- Task objective -
Beginning at the top of the material, repeat each line exactly, and stop once the line with "### 🎨 Modos de mezcla" has been written.

————————

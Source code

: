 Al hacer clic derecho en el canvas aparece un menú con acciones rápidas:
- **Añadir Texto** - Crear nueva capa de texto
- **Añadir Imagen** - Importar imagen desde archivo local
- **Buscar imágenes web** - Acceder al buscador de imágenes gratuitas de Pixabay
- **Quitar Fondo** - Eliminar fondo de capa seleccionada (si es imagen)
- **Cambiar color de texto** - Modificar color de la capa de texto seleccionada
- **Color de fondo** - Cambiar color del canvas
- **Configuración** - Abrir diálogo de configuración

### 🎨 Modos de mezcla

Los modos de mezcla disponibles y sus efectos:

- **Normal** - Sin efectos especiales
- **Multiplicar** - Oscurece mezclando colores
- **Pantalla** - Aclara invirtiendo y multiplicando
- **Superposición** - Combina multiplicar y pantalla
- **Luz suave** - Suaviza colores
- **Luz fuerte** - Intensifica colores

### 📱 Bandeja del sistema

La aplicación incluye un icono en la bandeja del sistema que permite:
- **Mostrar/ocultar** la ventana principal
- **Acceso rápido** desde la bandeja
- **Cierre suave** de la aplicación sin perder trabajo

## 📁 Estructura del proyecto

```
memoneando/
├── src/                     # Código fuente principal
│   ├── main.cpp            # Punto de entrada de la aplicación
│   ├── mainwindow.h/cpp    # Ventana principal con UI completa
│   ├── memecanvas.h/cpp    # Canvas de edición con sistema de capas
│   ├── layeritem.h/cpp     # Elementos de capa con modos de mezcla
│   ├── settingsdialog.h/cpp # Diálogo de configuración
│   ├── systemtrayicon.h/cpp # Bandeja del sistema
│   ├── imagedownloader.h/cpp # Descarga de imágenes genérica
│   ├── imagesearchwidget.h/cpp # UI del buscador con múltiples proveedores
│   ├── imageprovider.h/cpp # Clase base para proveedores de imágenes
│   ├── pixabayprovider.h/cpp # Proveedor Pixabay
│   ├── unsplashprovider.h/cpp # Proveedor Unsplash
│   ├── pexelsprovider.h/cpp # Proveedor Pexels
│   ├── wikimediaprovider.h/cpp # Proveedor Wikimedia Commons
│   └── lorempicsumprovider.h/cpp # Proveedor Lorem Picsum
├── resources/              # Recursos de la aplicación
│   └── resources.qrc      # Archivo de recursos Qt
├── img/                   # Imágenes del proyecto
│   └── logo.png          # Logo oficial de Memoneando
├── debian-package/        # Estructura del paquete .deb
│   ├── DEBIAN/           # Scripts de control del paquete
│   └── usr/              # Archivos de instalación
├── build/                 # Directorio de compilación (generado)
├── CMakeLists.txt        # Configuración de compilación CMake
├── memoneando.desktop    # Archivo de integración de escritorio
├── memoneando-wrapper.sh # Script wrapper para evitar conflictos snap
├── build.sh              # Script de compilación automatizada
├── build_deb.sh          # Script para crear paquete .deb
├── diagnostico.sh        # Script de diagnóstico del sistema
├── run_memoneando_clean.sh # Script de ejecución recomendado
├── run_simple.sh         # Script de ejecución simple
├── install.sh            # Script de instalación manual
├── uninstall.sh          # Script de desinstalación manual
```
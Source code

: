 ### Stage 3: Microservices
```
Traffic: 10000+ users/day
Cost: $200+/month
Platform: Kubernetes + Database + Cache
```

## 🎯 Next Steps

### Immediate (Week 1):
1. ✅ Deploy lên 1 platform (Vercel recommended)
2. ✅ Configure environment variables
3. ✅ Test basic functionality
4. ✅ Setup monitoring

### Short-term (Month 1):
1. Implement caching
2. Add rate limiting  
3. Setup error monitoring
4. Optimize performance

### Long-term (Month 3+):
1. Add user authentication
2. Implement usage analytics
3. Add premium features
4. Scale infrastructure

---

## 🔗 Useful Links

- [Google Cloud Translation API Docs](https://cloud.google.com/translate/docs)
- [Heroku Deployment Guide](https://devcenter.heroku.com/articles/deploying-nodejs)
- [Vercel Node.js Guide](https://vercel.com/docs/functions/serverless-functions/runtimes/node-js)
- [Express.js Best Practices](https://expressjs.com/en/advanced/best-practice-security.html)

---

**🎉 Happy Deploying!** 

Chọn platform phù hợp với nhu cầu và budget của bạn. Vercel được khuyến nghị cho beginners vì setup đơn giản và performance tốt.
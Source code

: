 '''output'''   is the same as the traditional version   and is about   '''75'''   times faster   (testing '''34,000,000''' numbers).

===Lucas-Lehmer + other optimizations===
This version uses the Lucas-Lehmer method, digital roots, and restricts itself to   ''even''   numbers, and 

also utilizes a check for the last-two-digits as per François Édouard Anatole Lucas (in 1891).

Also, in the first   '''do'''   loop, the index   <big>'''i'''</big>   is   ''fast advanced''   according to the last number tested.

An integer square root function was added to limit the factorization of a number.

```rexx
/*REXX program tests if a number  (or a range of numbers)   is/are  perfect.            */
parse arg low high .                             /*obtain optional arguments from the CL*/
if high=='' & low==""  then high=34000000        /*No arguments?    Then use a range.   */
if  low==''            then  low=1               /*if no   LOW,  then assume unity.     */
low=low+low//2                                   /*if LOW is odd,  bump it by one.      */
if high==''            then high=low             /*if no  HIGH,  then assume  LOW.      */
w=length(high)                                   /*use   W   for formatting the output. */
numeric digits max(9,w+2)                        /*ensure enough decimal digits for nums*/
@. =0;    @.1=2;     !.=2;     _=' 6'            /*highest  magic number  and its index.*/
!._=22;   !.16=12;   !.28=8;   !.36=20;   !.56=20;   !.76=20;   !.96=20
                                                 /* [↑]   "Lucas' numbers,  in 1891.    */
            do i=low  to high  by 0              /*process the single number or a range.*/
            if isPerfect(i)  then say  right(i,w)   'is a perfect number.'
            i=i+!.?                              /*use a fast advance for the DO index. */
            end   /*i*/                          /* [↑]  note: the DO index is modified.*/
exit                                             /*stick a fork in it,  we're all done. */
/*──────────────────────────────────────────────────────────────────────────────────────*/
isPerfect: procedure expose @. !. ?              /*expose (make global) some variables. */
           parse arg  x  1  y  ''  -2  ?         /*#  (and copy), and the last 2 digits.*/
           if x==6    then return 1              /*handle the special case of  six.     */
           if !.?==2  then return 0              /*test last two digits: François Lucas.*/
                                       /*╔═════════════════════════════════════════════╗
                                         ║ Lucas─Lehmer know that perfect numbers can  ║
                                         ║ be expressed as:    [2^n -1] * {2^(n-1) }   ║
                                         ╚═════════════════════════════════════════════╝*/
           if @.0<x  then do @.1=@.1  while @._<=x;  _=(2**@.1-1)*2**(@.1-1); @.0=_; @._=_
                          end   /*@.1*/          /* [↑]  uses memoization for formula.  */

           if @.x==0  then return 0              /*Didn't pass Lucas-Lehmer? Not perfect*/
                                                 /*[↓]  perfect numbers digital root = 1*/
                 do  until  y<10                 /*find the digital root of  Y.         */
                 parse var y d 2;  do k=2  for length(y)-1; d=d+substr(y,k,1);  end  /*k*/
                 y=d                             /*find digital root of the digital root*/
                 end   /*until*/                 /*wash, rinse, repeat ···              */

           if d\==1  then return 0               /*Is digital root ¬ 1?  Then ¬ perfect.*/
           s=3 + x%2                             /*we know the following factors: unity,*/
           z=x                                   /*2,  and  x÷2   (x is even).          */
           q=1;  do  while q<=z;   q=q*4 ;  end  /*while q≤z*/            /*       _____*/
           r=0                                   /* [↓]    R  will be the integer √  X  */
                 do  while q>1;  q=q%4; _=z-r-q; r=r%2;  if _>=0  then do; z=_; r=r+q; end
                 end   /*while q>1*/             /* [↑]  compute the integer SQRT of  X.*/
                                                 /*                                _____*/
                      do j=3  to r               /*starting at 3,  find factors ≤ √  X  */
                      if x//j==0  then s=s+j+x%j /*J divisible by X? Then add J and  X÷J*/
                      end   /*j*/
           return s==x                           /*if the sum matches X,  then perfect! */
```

————————

- Answer for the task -
Source code

: Al hacer clic derecho en el canvas aparece un menú con acciones rápidas:
- **Añadir Texto** - Crear nueva capa de texto
- **Añadir Imagen** - Importar imagen desde archivo local
- **Buscar imágenes web** - Acceder al buscador de imágenes gratuitas de Pixabay
- **Quitar Fondo** - Eliminar fondo de capa seleccionada (si es imagen)
- **Cambiar color de texto** - Modificar color de la capa de texto seleccionada
- **Color de fondo** - Cambiar color del canvas
- **Configuración** - Abrir diálogo de configuración

### 🎨 Modos de mezcla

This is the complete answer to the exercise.